Zuvor waren alle E-Mails mit solchen Links nicht einmal im Spam gelandet, sondern wurden gar nicht erst zugestellt. Der Server Aeronet, der diese Nachricht zuerst veröffentlichte, konnte hier ausnahmsweise mal mit einer wahren Nachricht punkten.

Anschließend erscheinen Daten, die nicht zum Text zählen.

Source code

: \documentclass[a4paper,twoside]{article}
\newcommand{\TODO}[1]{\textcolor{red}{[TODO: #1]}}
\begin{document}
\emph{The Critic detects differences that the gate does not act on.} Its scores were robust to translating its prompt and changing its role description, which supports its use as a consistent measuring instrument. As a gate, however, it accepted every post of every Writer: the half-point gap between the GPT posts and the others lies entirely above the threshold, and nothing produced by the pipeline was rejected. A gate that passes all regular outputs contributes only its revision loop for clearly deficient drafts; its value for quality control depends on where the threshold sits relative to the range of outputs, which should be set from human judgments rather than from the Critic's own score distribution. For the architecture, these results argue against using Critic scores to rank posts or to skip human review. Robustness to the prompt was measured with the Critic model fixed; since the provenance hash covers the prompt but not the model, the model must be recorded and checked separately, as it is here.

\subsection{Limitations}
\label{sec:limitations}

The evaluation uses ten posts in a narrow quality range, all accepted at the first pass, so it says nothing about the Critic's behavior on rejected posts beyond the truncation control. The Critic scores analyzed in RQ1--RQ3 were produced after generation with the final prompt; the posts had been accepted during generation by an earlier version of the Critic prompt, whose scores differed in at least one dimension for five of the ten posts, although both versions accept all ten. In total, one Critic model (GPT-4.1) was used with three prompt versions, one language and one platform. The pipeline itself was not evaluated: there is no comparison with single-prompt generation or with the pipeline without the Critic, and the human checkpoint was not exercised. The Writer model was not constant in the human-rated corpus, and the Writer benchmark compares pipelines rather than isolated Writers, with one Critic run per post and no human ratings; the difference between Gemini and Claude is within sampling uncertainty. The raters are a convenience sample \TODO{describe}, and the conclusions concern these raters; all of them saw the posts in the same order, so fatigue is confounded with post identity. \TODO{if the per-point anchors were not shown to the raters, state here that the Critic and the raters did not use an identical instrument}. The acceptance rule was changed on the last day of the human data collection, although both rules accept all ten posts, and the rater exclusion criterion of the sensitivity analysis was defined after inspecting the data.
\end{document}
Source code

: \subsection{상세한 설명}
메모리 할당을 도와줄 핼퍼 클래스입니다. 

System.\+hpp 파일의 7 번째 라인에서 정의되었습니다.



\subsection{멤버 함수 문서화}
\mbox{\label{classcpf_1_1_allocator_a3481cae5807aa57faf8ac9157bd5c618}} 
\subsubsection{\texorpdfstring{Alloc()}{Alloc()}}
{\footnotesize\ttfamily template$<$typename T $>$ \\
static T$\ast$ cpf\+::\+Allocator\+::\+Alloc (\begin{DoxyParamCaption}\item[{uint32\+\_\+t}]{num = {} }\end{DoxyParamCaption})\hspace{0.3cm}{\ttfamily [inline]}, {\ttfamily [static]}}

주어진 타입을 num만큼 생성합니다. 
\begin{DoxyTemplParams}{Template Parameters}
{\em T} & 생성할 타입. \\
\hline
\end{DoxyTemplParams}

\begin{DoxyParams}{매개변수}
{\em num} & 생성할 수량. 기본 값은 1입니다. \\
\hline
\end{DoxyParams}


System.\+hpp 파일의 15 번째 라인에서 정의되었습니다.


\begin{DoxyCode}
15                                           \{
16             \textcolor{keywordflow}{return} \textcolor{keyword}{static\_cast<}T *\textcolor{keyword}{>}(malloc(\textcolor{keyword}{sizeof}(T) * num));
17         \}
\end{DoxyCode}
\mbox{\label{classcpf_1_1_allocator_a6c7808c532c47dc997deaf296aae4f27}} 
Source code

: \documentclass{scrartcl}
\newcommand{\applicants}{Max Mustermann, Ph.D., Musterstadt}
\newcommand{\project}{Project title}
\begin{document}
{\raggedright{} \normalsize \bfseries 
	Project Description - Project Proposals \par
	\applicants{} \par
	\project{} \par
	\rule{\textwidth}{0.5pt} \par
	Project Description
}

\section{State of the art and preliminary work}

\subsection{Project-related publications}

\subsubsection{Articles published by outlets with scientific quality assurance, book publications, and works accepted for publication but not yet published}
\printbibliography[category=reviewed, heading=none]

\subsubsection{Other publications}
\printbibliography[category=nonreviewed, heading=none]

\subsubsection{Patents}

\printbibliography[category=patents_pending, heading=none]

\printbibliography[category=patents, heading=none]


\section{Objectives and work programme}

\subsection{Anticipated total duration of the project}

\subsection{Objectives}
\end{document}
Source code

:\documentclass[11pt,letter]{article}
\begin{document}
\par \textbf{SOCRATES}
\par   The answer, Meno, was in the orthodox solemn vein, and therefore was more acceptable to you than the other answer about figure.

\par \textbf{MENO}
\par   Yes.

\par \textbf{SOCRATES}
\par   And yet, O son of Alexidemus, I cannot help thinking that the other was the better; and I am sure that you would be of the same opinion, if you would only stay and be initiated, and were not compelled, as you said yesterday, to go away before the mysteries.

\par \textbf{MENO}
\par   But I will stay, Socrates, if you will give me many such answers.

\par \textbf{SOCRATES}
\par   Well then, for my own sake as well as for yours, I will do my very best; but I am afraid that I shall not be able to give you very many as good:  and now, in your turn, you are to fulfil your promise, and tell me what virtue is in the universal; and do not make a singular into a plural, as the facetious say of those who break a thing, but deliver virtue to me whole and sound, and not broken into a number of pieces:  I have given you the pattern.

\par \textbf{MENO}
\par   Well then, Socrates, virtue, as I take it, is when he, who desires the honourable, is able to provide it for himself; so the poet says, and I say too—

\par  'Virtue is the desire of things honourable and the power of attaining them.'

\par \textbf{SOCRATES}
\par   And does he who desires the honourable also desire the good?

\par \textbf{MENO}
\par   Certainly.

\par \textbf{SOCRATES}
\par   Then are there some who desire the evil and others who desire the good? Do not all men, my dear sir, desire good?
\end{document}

Verbundenheit der Verschwörungen
Dieses „Eigentor“ verweist auf ein größeres Problem im Wettstreit von „alternativen“ und „Mainstream“-Medien: Ein großer Teil der Verteidiger des „Establishments“ verrät die eigenen Prinzipien. Die Möglichkeit, das große Ganze sehen zu können, sollte nicht behindert werden. Das von den Gründungsmitgliedern der Assoziation unabhängiger Medien deklarierte Ziel, wonach „die unabhängigen Medien möglichst vollständige und nicht verzerrte Nachrichten über die Welt, in der wir leben, liefern sollen“, trifft auf die bizarre Realität der von ihnen betriebenen Webseiten.Die Webseite nwoo.org hat laut dem Dienst Similarweb täglich 12.000 Seitenzugriffen (was umgerechnet etwa 6.000 tatsächlichen Usern entspricht) und veröffentlicht durchschnittlich drei Texte pro Tag. Etwa 30 Prozent sind Artikel, die von der separatistischen ukrainischen Webseite RusVesna übernommen und übersetzt wurden sowie regionale Nachrichten aus Luhansk und dem Donbas. Weitere rund 20 Prozent sind Kommentare, die Russland loben und in den meisten Fällen gleichzeitig den Westen oder die USA verunglimpfen.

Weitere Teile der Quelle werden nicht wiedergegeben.